TASK REQUIREMENTS:
Each line from the one holding "May 22, 2008." through the final line of the data below is to be given again exactly, and no other line is to appear.

────────────────

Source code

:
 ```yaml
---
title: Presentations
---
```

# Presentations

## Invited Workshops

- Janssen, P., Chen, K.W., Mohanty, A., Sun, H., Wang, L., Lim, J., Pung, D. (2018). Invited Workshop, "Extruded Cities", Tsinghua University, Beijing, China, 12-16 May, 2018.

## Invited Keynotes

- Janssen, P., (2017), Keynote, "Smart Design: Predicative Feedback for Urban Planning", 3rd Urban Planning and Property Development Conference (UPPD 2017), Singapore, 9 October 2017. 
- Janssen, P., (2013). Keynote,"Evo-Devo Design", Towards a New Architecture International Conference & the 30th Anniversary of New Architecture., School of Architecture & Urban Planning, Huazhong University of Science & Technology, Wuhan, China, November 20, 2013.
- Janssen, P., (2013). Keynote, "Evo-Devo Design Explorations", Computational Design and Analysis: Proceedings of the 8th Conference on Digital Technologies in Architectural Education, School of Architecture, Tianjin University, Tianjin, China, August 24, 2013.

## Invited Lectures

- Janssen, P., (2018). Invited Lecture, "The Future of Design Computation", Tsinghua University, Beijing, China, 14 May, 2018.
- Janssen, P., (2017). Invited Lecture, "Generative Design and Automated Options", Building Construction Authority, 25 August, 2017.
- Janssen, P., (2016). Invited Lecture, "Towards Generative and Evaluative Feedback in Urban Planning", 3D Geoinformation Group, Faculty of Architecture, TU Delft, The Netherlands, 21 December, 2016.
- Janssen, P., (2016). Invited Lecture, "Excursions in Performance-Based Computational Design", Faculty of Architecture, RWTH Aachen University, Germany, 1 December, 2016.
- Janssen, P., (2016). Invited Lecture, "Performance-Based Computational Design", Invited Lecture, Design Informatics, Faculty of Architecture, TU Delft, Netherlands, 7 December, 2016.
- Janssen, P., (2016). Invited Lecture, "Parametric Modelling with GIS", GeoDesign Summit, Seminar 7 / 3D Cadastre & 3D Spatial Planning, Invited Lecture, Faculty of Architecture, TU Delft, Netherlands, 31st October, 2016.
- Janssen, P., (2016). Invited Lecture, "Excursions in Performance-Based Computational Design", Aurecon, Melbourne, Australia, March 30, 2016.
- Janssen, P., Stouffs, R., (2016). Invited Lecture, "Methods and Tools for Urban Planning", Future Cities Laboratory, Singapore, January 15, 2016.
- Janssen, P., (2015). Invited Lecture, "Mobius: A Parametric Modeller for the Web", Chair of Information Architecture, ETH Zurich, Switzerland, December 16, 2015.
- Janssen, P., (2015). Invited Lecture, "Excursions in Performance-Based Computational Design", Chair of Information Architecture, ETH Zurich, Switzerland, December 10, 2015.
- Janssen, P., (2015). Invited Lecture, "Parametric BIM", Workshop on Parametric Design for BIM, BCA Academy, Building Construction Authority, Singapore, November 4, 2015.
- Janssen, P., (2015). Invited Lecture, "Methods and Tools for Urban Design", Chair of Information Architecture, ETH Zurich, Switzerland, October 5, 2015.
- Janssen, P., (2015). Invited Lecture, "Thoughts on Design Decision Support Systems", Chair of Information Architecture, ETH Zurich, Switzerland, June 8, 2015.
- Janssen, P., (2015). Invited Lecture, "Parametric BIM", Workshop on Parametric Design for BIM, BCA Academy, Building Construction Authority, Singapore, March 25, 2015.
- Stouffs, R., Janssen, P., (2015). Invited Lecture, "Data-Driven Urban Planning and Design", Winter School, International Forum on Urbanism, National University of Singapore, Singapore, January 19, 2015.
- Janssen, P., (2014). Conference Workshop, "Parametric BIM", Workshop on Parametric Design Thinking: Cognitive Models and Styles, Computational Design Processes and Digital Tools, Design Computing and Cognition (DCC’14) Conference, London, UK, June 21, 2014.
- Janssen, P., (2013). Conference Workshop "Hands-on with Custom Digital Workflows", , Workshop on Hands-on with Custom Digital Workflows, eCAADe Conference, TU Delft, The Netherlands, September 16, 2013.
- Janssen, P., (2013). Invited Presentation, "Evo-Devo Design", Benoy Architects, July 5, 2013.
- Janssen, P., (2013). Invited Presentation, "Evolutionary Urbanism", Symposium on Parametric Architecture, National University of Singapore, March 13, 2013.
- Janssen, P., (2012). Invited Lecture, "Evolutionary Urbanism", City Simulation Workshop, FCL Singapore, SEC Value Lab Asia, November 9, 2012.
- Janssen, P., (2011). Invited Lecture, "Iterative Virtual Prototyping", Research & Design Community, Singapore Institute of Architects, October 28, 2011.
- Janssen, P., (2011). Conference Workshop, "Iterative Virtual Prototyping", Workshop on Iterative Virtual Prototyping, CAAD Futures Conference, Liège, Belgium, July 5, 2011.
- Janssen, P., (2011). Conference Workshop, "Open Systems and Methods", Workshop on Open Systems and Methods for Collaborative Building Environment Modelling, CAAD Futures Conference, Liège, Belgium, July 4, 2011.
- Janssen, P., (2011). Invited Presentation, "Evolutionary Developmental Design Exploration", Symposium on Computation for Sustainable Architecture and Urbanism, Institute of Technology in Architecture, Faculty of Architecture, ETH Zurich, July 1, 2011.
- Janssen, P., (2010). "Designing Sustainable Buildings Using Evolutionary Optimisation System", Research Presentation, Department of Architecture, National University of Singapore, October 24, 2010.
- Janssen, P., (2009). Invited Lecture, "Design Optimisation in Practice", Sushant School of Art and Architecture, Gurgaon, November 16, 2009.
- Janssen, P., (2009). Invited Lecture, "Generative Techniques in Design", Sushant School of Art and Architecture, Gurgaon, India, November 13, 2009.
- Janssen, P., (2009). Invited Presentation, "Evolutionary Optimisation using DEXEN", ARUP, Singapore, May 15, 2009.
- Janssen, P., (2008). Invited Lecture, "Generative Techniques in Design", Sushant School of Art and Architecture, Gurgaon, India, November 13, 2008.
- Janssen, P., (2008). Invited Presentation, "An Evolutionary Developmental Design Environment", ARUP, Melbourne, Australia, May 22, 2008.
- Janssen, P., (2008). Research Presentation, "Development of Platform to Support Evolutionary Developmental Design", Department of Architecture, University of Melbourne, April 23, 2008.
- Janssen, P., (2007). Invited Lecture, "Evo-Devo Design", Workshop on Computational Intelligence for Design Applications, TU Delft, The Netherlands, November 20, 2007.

────────────────

REPLY TO THE TASK:
- Janssen, P., (2008). Invited Presentation, "An Evolutionary Developmental Design Environment", ARUP, Melbourne, Australia, May 22, 2008.
- Janssen, P., (2008). Research Presentation, "Development of Platform to Support Evolutionary Developmental Design", Department of Architecture, University of Melbourne, April 23, 2008.
- Janssen, P., (2007). Invited Lecture, "Evo-Devo Design", Workshop on Computational Intelligence for Design Applications, TU Delft, The Netherlands, November 20, 2007.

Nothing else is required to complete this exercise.